Exercise: For the data below, give again exactly the lines from the one containing "# Radio Puzzle" through the one containing "Note: If you", both ends included, and no others.

[[ Source material open ]]

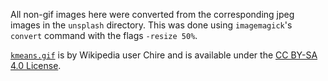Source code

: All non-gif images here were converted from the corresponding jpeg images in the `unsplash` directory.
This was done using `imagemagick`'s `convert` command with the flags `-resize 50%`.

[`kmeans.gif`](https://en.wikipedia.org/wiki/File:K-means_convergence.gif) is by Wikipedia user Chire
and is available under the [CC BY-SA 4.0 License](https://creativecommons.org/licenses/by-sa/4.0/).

[[ Source material closed ]]
[[ Source material open ]]

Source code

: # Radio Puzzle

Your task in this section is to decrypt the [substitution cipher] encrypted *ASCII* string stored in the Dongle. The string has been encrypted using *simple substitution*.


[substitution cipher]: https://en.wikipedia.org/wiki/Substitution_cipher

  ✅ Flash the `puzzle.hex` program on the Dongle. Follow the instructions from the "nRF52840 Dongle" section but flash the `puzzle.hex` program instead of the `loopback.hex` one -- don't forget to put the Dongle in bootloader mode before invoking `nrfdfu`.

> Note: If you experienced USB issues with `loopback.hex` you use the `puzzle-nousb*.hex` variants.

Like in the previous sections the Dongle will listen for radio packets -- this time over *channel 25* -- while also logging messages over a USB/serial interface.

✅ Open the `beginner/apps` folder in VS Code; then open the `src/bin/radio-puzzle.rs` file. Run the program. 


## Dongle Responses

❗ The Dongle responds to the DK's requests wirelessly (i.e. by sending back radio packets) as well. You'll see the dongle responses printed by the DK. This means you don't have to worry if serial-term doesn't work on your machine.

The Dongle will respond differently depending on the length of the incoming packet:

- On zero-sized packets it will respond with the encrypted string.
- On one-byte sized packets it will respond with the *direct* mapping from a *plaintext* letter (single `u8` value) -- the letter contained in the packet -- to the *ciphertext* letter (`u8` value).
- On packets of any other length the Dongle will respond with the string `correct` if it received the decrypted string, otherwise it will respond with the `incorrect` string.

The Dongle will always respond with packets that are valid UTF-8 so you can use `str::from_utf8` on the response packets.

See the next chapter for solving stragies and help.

[[ Source material closed ]]

Reply to the task:
: # Radio Puzzle

Your task in this section is to decrypt the [substitution cipher] encrypted *ASCII* string stored in the Dongle. The string has been encrypted using *simple substitution*.


[substitution cipher]: https://en.wikipedia.org/wiki/Substitution_cipher

  ✅ Flash the `puzzle.hex` program on the Dongle. Follow the instructions from the "nRF52840 Dongle" section but flash the `puzzle.hex` program instead of the `loopback.hex` one -- don't forget to put the Dongle in bootloader mode before invoking `nrfdfu`.

> Note: If you experienced USB issues with `loopback.hex` you use the `puzzle-nousb*.hex` variants.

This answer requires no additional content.